O sr. disse ser a favor do acordo UE-Mercosul e que trabalharia para convencer membros da UE de que era um bom acordo. Quais são as vantagens do pacto para a UE e para a Eslováquia?
Foi uma grata surpresa quando vi a presidente da Comissão Europeia em Montevidéu [onde o acordo foi assinado]. O pacto traz grandes vantagens para empresas europeias, como em relação a tarifas, e há várias ferramentas para prevenir danos aos mercados dos dois lados.

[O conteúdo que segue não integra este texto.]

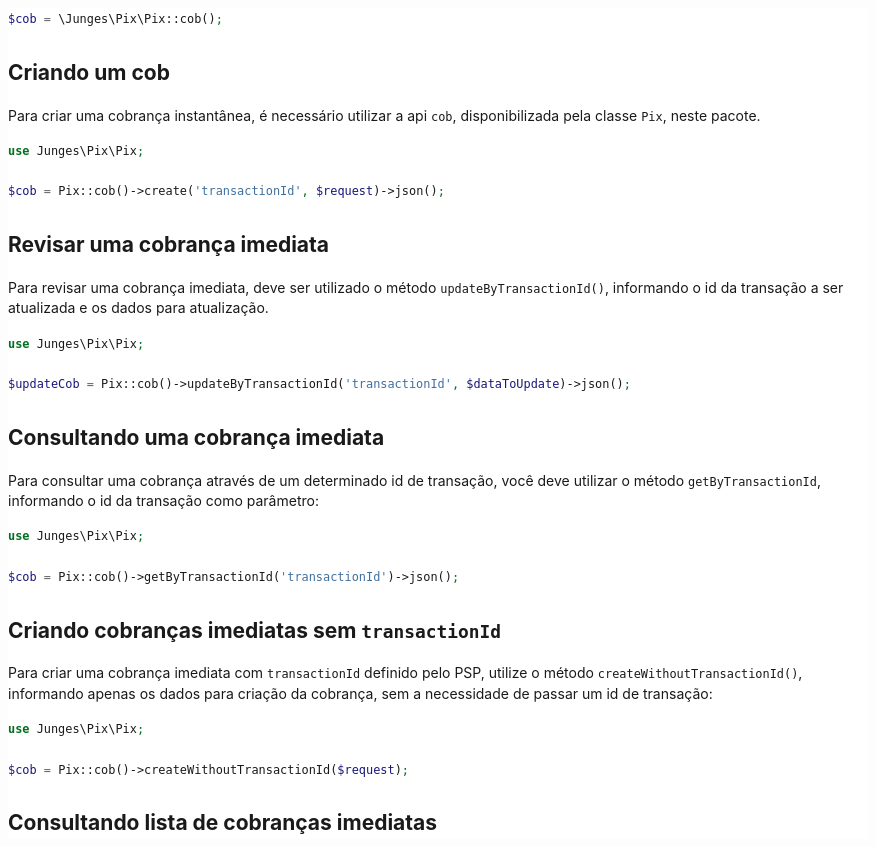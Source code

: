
```php
$cob = \Junges\Pix\Pix::cob();
```

## Criando um cob

Para criar uma cobrança instantânea, é necessário utilizar a api `cob`, disponibilizada pela classe `Pix`, neste pacote.

```php
use Junges\Pix\Pix;

$cob = Pix::cob()->create('transactionId', $request)->json();
```

## Revisar uma cobrança imediata

Para revisar uma cobrança imediata, deve ser utilizado o método `updateByTransactionId()`, informando o id da transação a ser atualizada e
os dados para atualização.

```php
use Junges\Pix\Pix;

$updateCob = Pix::cob()->updateByTransactionId('transactionId', $dataToUpdate)->json();
```

## Consultando uma cobrança imediata

Para consultar uma cobrança através de um determinado id de transação, você deve utilizar o método `getByTransactionId`, informando o id
da transação como parâmetro:

```php
use Junges\Pix\Pix;

$cob = Pix::cob()->getByTransactionId('transactionId')->json();
```

## Criando cobranças imediatas sem `transactionId`

Para criar uma cobrança imediata com `transactionId` definido pelo PSP, utilize o método `createWithoutTransactionId()`,
informando apenas os dados para criação da cobrança, sem a necessidade de passar um id de transação:

```php
use Junges\Pix\Pix;

$cob = Pix::cob()->createWithoutTransactionId($request);
```

## Consultando lista de cobranças imediatas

Para um país como a Eslováquia é muito interessante, então apoiamos. Mas será um processo complicado na UE. Eu só posso dizer que direi sim ao acordo e vou convencer outros a não colocarem mais obstáculos que podem destruir o sucesso alcançado em Montevidéu.
Raio-X | Robert Fico, 60
Nasceu em 1964 na então Tchecoslováquia, filho de uma lojista e de um operador de empilhadeiras, e começou a carreira política no Partido Comunista poucos anos antes da dissolução do país em República Tcheca e Eslováquia. Venceu as eleições de 2006 e chegou ao cargo de primeiro-ministro pela primeira vez a frente do partido Smer-SD. Governou de 2006 a 2010 e de novo de 2012 a 2018 em períodos marcados por escândalos de corrupção. Voltou ao cargo em 2023 e, em maio de 2024, sobreviveu a um atentado a tiros, tendo sido baleado no estômago.